I’ve always been afraid of swirling wind.
It’s not a reasonable fear, like you might have if you live in tornado country, or in my case growing up, a hurricane belt. I mean any kind of wind you can see in motion: a flapping tarp, tree branches swaying, helium balloons dancing at the end of a curly ribbon leash (for some reason, that’s the worst one). I never say anything, because I know it’s weird and nonsensical, and I’m not going to be the one to ruin the party because holy crap the paper plates are BLOWING AWAY!
But when the air stirs, the hair on the back of my neck goes up. I’m serene on the outside, except maybe for fine coating of sweat, while on the inside, my pulse is racing, and I have the bad tingles in the center of my palms. It’s been this way my whole life, but only recently have I come to realize that it’s because this is what anxiety feels like in my body: an elemental, inexorable, chaotic whirlwind that sweeps up all my neatly stacked plans and emotions, flinging them far and wide. My helium balloon mind could snap loose at any moment.
There is a calming technique that those of you who are therapy alums like me probably know about. It’s called grounding. You gently reel yourself back into the present moment by tuning in to your senses. What do you see? What do you hear? What do you smell? What are you touching? You ask yourself to notice where you are in time and space. You’re setting a homing beacon, so you can safely return.

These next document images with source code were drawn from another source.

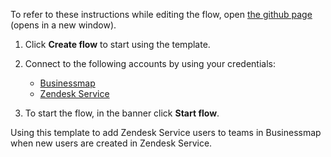 To refer to these instructions while editing the flow, open [the github page](https://github.com/ot4i/app-connect-templates/blob/master/resources/markdown/Add%20Zendesk%20Service%20users%20to%20teams%20in%20Businessmap%20when%20new%20users%20are%20created%20in%20Zendesk%20Service_instructions.md) (opens in a new window).

1. Click **Create flow** to start using the template.
2. Connect to the following accounts by using your credentials:
   - [Businessmap](https://www.ibm.com/docs/en/app-connect/containers_cd?topic=apps-businessmap) 
   - [Zendesk Service](https://www.ibm.com/docs/en/app-connect/containers_cd?topic=apps-zendesk-service) 

3. To start the flow, in the banner click **Start flow**.

Using  this template to add Zendesk Service users to teams in Businessmap when new users are created in Zendesk Service.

And this doesn’t only work for Anxiety Blobs like me. You can use it to home in on goodness and gratitude. It’s very easy to get lost in the shitstorm. Visibility may be poor. You may have difficulty navigating. In that case, the best place to start is with what is in front of you. This warm cup of coffee. This messy living room. This thrumming car. This busy office. This cracked sidewalk. This creaky body. Allow yourself to settle for a moment and see what is there. Rub away the streaks on your goggles so that your focus becomes clear. Look for tiny, bright fragments and gather them up. Put them in your pocket and carry them with you.
Here are some questions to get you in the grateful space:
- What is in front of you right now, in physical space and/or in your mind?
- What do you notice about where you are? What beauty is there?
- List five small good things you can think of right now. Any five, in no particular order.